EL. Parce qu’on ne parvient pas toujours à comprendre le médium au premier coup d’œil. Vous travaillez vraiment dans un esprit de «physicalité»?
CM. Oui, dernièrement je pense à une «physicalité» dans le «voir», à un œil qui n'est pas seulement passif, mais aussi à se mouvoir pour mieux voir. Je parle de donner corps à mes photographies, notamment avec le transfert sur plâtre qui altère et anime l'image photographique. J’essaie de développer un rapport — qu'il soit sensuel, physique, parfois même contraignant — avec l'image. J’ai une petite imprimante dans mon atelier que j’utilise rapidement après avoir photographié. J’imprime les images, elles s'amoncellent sur ma table, des nouvelles recouvrent les anciennes, puis certaines finissent par émerger, sans ordre chronologique.

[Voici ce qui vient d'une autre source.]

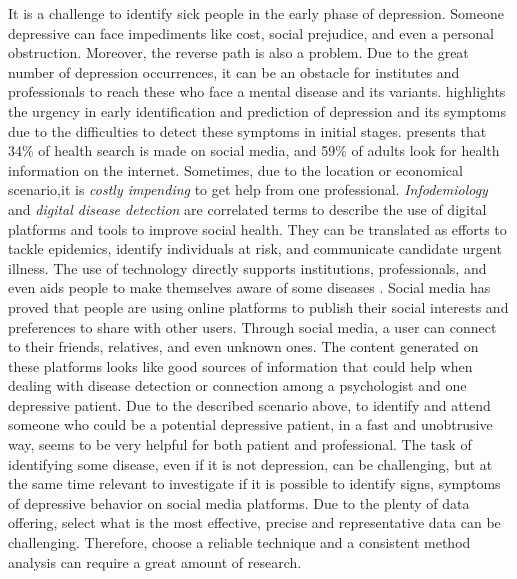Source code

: \documentclass[11pt, notitlepage]{article} %
\begin{document}
It is a challenge to identify sick people in the early phase of depression. Someone depressive can face impediments like cost, social prejudice, and even a personal obstruction. Moreover, the reverse path is also a problem. Due to the great number of depression occurrences, it can be an obstacle for institutes and professionals to reach these who face a mental disease and its variants. \cite{Lech2014} highlights the urgency in early identification and prediction of depression and its symptoms due to the difficulties to detect these symptoms in initial stages. \cite{elkin2008america} presents that 34\% of health search is made on social media, and 59\% of adults look for health information on the internet.
Sometimes, due to the location or economical scenario,it is \textit{costly impending} to get help from one professional. 
\textit{Infodemiology} and \textit{digital disease detection} are correlated terms to describe the use of digital platforms and tools to improve social health. They can be translated as efforts to tackle epidemics, identify individuals at risk, and communicate candidate urgent illness. The use of technology directly supports institutions, professionals, and even aids people to make themselves aware of some diseases \cite{Horvitz}.
Social media has proved that people are using online platforms to publish their social interests and preferences to share with other users. 
Through social media, a user can connect to their friends, relatives, and even unknown ones. 
The content generated on these platforms looks like good sources of information that could help when dealing with disease detection or connection among a psychologist and one depressive patient.
Due to the described scenario above, to identify and attend someone who could be a potential depressive patient, in a fast and unobtrusive way, seems to be very helpful for both patient and professional.
The task of identifying some disease, even if it is not depression, can be challenging, but at the same time relevant to investigate if it is possible to identify signs, symptoms of depressive behavior on social media platforms.  
Due to the plenty of data offering, select what is the most effective, precise and representative data can be challenging. Therefore, choose a reliable technique and a consistent method analysis can require a great amount of research.
\end{document}
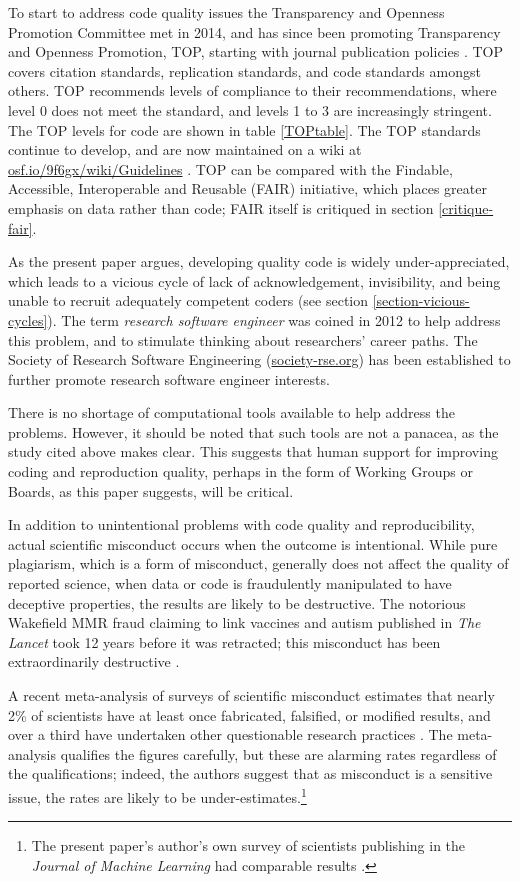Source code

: \documentclass{comjnl}
\begin{document}
To start to address code quality issues the Transparency and Openness Promotion Committee met in 2014, and has since been promoting Transparency and Openness Promotion, TOP, starting with journal publication policies \cite{TOP}. TOP covers citation standards, replication standards, and code standards amongst others. TOP recommends levels of compliance to their recommendations, where level 0 does not meet the standard, and levels 1 to 3 are increasingly stringent. The TOP levels for code are shown in table \ref{TOPtable}. The TOP standards continue to develop, and are now maintained on a wiki at \url{osf.io/9f6gx/wiki/Guidelines} \cite{TOP-wiki}. TOP can be compared with the Findable, Accessible, Interoperable and Reusable (FAIR) initiative, which places greater emphasis on data rather than code; FAIR itself is critiqued in section \ref{critique-fair}.

As the present paper argues, developing quality code is widely under-appreciated, which leads to a vicious cycle of lack of acknowledgement, invisibility, and being unable to recruit adequately competent coders (see section \ref{section-vicious-cycles}). The term \emph{research software engineer\/} was coined in 2012 to help address this problem, and to stimulate thinking about researchers' career paths. The Society of Research Software Engineering (\url{society-rse.org}) has been established to further promote research software engineer interests.  

There is no shortage of computational tools available to help address the problems. However, it should be noted that such tools are not a panacea, as the study \cite{jupyter-study} cited above makes clear. This suggests that human support for improving coding and reproduction quality, perhaps in the form of Working Groups or Boards, as this paper suggests, will be critical.

In addition to unintentional problems with code quality and reproducibility, actual scientific misconduct occurs when the outcome is intentional. While pure plagiarism, which is a form of misconduct, generally does not affect the quality of reported science, when data or code is fraudulently manipulated to have deceptive properties, the results are likely to be destructive. The notorious Wakefield MMR fraud claiming to link vaccines and autism published in \emph{The Lancet\/} took 12 years before it was retracted; this misconduct has been extraordinarily destructive \cite{MMR-fraud}. 

A recent meta-analysis of surveys of scientific misconduct estimates that nearly 2\% of scientists have at least once fabricated, falsified, or modified results, and over a third have undertaken other questionable research practices \cite{misconduct-issues}. The meta-analysis qualifies the figures carefully, but these are alarming rates regardless of the qualifications; indeed, the authors suggest that as misconduct is a sensitive issue, the rates are likely to be under-estimates.\footnote{The present paper's author's own survey of scientists publishing in the \emph{Journal of Machine Learning\/} had comparable results \cite{machine-learning-reproducibility}.} 
\end{document}
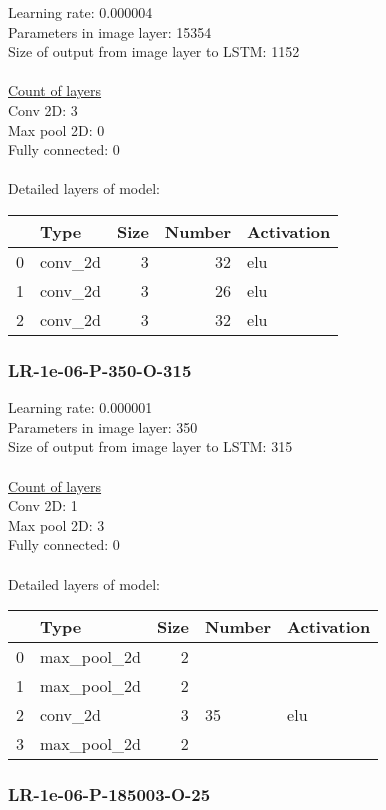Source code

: Learning rate: 0.000004
\\Parameters in image layer: 15354
\\Size of output from image layer to LSTM: 1152
\\\\\underline{Count of layers} 
\\Conv 2D:           3\\Max pool 2D:      0\\Fully connected:  0
\\\\Detailed layers of model: \\\begin{tabular}{rlrrl}
\hline
    & Type    &   Size &   Number & Activation   \\
\hline
  0 & conv\_2d &      3 &       32 & elu          \\
  1 & conv\_2d &      3 &       26 & elu          \\
  2 & conv\_2d &      3 &       32 & elu          \\
\hline
\end{tabular}\subsubsection*{LR-1e-06-P-350-O-315}
Learning rate: 0.000001
\\Parameters in image layer: 350
\\Size of output from image layer to LSTM: 315
\\\\\underline{Count of layers} 
\\Conv 2D:           1\\Max pool 2D:      3\\Fully connected:  0
\\\\Detailed layers of model: \\\begin{tabular}{rlrll}
\hline
    & Type        &   Size & Number   & Activation   \\
\hline
  0 & max\_pool\_2d &      2 &          &              \\
  1 & max\_pool\_2d &      2 &          &              \\
  2 & conv\_2d     &      3 & 35       & elu          \\
  3 & max\_pool\_2d &      2 &          &              \\
\hline
\end{tabular}\subsubsection*{LR-1e-06-P-185003-O-25}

EL. J’imagine bien votre espace de travail! Vous semblez avoir un processus qui met en lien les choses qui vous entourent dans l’immédiat.
CM. Oui, ce peut être la lumière, un test qui traîne, le reste d'un ancien projet... en production, ça devient vite le bazar, car j'ai beaucoup de mal à jeter! (rires) J'ai tendance à travailler dans l’urgence en fait. Par exemple, j’ai commencé à photographier des compositions avec des ombres bien marquées pour cette exposition, alors il fallait vraiment que je sois prête au moment où le soleil apparaissait dans mon espace: je devais le suivre et déplacer ma table au fur et à mesure pour continuer à «shooter». J’ai fait ces œuvres pendant l’été, en pleine canicule, c’était sportif! J’ai cassé beaucoup de choses dans ce processus… (rires)
Quans nos yeux se toucheront I, II & Manquer le tact, impressions jet d’encre, 2019
EL. Votre démarche, vos métaphores, vos références et vos analogies me donnent envie de parler de poésie visuelle...
CM. C’est un mot qui a été galvaudé et que je trouvais inconfortable, mais je commence à l'apprivoiser et à l'assumer. J'essaie en tout cas de ne pas me satisfaire trop rapidement d'une image, au même titre qu'en poésie on ne se satisfait pas uniquement du sens des mots: il y a un désir d’aller plus loin, de dépasser leur signification et de s'intéresser à leur son, à leur rythme. Pour les images photographiques, il s’agit de dépasser leur surface iconique, elles ont aussi une existence tangible, elles ne sont pas que surface.
« C’est toujours cette dichotomie entre tangible et intangible qui habite et tourmente mon travail et qui, au début, m’encombrait dans mes photos. »
EL. Est-ce que vous écrivez?
CM. Disons que je n’écris pas de la façon dont j'aimerais. Mon écriture est efficace, elle me permet d'ordonner mes idées. Je ne peux pas dire que je réussis à aller plus loin, comme le fait par exemple Cusiccoyllor.
EL. Vous écrivez avec l’image…
CM. En fait, quand je me mets à écrire, je trouve souvent que mes mots sont lourds. C’est toujours cette dichotomie entre tangible et intangible qui habite et tourmente mon travail et qui, au début, m'encombrait dans mes photos. Je trouvais l'image photographique trop lourde quand elle représentait des objets. J'y voyais quelque chose de figé et d’enfermant.
Je crois que j’ai une certaine facilité à faire des images, mais j’essaie de me contraindre à ne pas choisir la plus séduisante, à ne pas me satisfaire d'une prouesse technique ou visuelle et à voir si, passée l'exaltation de la prise la vue, l'image demeure. En cela, je pourrais faire le parallèle avec un texte, que l'on connaît par cœur, mais que l'on relit tout de même. Ce n'est plus tant pour l'histoire que pour l'expérience de lecture qu'il nous procure.